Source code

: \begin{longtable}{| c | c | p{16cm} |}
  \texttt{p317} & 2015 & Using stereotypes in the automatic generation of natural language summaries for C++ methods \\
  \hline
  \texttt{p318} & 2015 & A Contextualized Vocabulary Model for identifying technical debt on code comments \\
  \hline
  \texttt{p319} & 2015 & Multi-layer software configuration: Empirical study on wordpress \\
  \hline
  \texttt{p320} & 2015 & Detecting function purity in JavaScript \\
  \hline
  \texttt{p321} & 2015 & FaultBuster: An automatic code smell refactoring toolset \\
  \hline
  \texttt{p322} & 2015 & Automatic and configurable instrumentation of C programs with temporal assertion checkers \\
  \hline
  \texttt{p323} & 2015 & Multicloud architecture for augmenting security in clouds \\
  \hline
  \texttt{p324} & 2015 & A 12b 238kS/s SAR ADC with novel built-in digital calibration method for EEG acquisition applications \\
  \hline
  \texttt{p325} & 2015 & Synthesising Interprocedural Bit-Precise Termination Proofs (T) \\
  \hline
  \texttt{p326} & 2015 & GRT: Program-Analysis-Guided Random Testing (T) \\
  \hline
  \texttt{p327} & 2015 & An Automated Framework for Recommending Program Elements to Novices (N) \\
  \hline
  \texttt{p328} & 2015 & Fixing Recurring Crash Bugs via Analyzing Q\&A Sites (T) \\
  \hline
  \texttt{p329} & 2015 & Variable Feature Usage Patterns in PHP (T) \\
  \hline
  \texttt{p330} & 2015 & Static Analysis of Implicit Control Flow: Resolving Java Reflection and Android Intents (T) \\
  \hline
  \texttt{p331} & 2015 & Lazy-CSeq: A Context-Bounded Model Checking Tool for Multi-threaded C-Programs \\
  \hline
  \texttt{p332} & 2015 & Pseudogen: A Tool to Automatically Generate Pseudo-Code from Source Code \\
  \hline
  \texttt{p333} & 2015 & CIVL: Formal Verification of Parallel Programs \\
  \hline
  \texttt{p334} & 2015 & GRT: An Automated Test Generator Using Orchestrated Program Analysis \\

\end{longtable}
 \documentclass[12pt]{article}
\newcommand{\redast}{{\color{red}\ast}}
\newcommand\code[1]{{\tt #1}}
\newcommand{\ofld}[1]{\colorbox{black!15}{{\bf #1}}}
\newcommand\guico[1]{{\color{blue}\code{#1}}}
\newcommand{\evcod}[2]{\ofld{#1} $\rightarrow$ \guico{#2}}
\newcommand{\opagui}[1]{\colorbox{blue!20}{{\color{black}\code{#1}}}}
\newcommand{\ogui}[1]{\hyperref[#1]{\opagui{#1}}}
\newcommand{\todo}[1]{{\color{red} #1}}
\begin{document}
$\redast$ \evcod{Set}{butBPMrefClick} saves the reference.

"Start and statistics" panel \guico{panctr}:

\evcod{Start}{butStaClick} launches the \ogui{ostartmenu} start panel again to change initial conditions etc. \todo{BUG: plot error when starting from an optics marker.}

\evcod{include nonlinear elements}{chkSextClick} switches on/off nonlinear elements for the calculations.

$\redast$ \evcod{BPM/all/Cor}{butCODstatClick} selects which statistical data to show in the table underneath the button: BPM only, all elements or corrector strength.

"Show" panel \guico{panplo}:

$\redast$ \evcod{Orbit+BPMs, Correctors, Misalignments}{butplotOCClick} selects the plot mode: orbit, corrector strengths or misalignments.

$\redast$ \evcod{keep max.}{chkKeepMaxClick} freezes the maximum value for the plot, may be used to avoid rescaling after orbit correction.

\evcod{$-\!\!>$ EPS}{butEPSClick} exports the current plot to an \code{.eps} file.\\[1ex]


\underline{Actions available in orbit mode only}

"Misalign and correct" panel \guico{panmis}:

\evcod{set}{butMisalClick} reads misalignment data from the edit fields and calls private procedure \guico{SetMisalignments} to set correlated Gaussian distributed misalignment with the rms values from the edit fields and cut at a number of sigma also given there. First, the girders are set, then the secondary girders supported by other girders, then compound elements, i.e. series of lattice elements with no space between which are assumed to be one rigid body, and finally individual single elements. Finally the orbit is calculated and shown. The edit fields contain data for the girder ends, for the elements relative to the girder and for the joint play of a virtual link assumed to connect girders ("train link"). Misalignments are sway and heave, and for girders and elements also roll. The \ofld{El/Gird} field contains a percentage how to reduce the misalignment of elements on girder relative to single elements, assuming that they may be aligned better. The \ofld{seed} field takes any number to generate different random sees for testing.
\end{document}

• What you are asked to do
Every entry above must be reproduced exactly.

• Solution for this task
Source code

: \begin{longtable}{| c | c | p{16cm} |}
  \texttt{p317} & 2015 & Using stereotypes in the automatic generation of natural language summaries for C++ methods \\
  \hline
  \texttt{p318} & 2015 & A Contextualized Vocabulary Model for identifying technical debt on code comments \\
  \hline
  \texttt{p319} & 2015 & Multi-layer software configuration: Empirical study on wordpress \\
  \hline
  \texttt{p320} & 2015 & Detecting function purity in JavaScript \\
  \hline
  \texttt{p321} & 2015 & FaultBuster: An automatic code smell refactoring toolset \\
  \hline
  \texttt{p322} & 2015 & Automatic and configurable instrumentation of C programs with temporal assertion checkers \\
  \hline
  \texttt{p323} & 2015 & Multicloud architecture for augmenting security in clouds \\
  \hline
  \texttt{p324} & 2015 & A 12b 238kS/s SAR ADC with novel built-in digital calibration method for EEG acquisition applications \\
  \hline
  \texttt{p325} & 2015 & Synthesising Interprocedural Bit-Precise Termination Proofs (T) \\
  \hline
  \texttt{p326} & 2015 & GRT: Program-Analysis-Guided Random Testing (T) \\
  \hline
  \texttt{p327} & 2015 & An Automated Framework for Recommending Program Elements to Novices (N) \\
  \hline
  \texttt{p328} & 2015 & Fixing Recurring Crash Bugs via Analyzing Q\&A Sites (T) \\
  \hline
  \texttt{p329} & 2015 & Variable Feature Usage Patterns in PHP (T) \\
  \hline
  \texttt{p330} & 2015 & Static Analysis of Implicit Control Flow: Resolving Java Reflection and Android Intents (T) \\
  \hline
  \texttt{p331} & 2015 & Lazy-CSeq: A Context-Bounded Model Checking Tool for Multi-threaded C-Programs \\
  \hline
  \texttt{p332} & 2015 & Pseudogen: A Tool to Automatically Generate Pseudo-Code from Source Code \\
  \hline
  \texttt{p333} & 2015 & CIVL: Formal Verification of Parallel Programs \\
  \hline
  \texttt{p334} & 2015 & GRT: An Automated Test Generator Using Orchestrated Program Analysis \\

\end{longtable}
 \documentclass[12pt]{article}
\newcommand{\redast}{{\color{red}\ast}}
\newcommand\code[1]{{\tt #1}}
\newcommand{\ofld}[1]{\colorbox{black!15}{{\bf #1}}}
\newcommand\guico[1]{{\color{blue}\code{#1}}}
\newcommand{\evcod}[2]{\ofld{#1} $\rightarrow$ \guico{#2}}
\newcommand{\opagui}[1]{\colorbox{blue!20}{{\color{black}\code{#1}}}}
\newcommand{\ogui}[1]{\hyperref[#1]{\opagui{#1}}}
\newcommand{\todo}[1]{{\color{red} #1}}
\begin{document}
$\redast$ \evcod{Set}{butBPMrefClick} saves the reference.

"Start and statistics" panel \guico{panctr}:

\evcod{Start}{butStaClick} launches the \ogui{ostartmenu} start panel again to change initial conditions etc. \todo{BUG: plot error when starting from an optics marker.}

\evcod{include nonlinear elements}{chkSextClick} switches on/off nonlinear elements for the calculations.

$\redast$ \evcod{BPM/all/Cor}{butCODstatClick} selects which statistical data to show in the table underneath the button: BPM only, all elements or corrector strength.

"Show" panel \guico{panplo}:

$\redast$ \evcod{Orbit+BPMs, Correctors, Misalignments}{butplotOCClick} selects the plot mode: orbit, corrector strengths or misalignments.

$\redast$ \evcod{keep max.}{chkKeepMaxClick} freezes the maximum value for the plot, may be used to avoid rescaling after orbit correction.

\evcod{$-\!\!>$ EPS}{butEPSClick} exports the current plot to an \code{.eps} file.\\[1ex]


\underline{Actions available in orbit mode only}

"Misalign and correct" panel \guico{panmis}:

\evcod{set}{butMisalClick} reads misalignment data from the edit fields and calls private procedure \guico{SetMisalignments} to set correlated Gaussian distributed misalignment with the rms values from the edit fields and cut at a number of sigma also given there. First, the girders are set, then the secondary girders supported by other girders, then compound elements, i.e. series of lattice elements with no space between which are assumed to be one rigid body, and finally individual single elements. Finally the orbit is calculated and shown. The edit fields contain data for the girder ends, for the elements relative to the girder and for the joint play of a virtual link assumed to connect girders ("train link"). Misalignments are sway and heave, and for girders and elements also roll. The \ofld{El/Gird} field contains a percentage how to reduce the misalignment of elements on girder relative to single elements, assuming that they may be aligned better. The \ofld{seed} field takes any number to generate different random sees for testing.
\end{document}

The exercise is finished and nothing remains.